>>>>

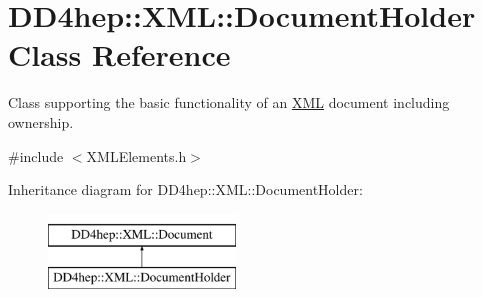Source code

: \hypertarget{class_d_d4hep_1_1_x_m_l_1_1_document_holder}{}\section{D\+D4hep\+:\+:X\+ML\+:\+:Document\+Holder Class Reference}
\label{class_d_d4hep_1_1_x_m_l_1_1_document_holder}


Class supporting the basic functionality of an \hyperlink{namespace_d_d4hep_1_1_x_m_l}{X\+ML} document including ownership.  




{\ttfamily \#include $<$X\+M\+L\+Elements.\+h$>$}

Inheritance diagram for D\+D4hep\+:\+:X\+ML\+:\+:Document\+Holder\+:\begin{figure}[H]
\begin{center}
\leavevmode
\includegraphics[height=2.000000cm]{class_d_d4hep_1_1_x_m_l_1_1_document_holder}
\end{center}
\end{figure}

<<<<

▶ [WORK REQUIRED]
Report all lines of the data above that include the string "figure".

▶ [ANSWER TO THE EXERCISE]
Inheritance diagram for D\+D4hep\+:\+:X\+ML\+:\+:Document\+Holder\+:\begin{figure}[H]
\end{figure}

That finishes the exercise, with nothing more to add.